He regarded me with a resigned calmness
Across the flames of the campfire,
Studying me intently as his eyes flickered,
His haggard face ensconced in a fiery
Red-yellow glow. At his feet, a small black dog
Lay curled in a tight ball of oblivious slumber
Beneath frigid late-autumn stars,
Occasionally twitching in some
Alien canine dream. The denuded woods
Surrounding us were silent save for
Sporadic cries that echoed remotely in the dark.

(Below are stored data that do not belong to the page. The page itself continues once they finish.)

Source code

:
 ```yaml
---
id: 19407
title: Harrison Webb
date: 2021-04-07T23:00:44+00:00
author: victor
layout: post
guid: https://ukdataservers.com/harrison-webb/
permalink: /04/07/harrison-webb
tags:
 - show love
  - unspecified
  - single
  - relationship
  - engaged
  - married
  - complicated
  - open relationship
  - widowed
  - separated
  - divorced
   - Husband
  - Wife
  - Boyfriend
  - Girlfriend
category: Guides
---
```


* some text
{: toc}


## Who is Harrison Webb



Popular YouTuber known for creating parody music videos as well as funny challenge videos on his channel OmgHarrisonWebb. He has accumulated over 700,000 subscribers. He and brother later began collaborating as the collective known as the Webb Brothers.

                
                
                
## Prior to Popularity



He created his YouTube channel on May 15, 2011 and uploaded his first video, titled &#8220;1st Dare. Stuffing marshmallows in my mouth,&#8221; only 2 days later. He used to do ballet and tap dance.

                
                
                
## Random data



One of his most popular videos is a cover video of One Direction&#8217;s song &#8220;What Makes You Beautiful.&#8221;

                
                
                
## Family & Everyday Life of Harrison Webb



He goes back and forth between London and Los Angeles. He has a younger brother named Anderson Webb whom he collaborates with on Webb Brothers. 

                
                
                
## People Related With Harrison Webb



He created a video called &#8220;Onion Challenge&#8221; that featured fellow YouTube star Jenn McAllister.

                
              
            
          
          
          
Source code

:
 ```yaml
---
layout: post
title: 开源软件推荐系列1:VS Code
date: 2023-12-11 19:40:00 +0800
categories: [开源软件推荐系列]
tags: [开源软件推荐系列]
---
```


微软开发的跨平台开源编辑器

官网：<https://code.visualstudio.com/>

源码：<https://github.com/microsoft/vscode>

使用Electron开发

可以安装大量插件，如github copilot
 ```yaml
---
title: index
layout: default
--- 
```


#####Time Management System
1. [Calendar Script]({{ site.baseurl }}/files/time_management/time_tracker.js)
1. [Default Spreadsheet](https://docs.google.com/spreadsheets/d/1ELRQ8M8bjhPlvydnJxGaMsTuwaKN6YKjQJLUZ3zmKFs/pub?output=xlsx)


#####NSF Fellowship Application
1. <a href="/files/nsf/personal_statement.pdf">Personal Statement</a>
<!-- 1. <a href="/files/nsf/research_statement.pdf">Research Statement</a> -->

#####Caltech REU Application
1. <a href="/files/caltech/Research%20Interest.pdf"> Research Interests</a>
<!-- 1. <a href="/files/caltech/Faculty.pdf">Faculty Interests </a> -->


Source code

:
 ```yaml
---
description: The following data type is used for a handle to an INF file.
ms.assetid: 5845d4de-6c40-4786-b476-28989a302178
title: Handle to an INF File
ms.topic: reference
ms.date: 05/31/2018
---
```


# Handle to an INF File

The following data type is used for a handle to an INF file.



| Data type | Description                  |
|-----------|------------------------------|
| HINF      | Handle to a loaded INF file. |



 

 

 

“They caught us unaware,” the old man continued.
“Their lies were slippery and darkly enticing,
And they awoke a feral animal bloodlust
In the gullible low-hanging fruit. It was
Modern-day sorcery, a triggering of
Mass psychosis, a mental blitzkrieg,
A philosophical paradigm shift of
Cult-like proportions.”

He stirred the fire with a stick as he
Gazed into the embers, scrying memories
Of the end of all things. The dog let out a
Muffed whimper and kicked weakly in its sleep.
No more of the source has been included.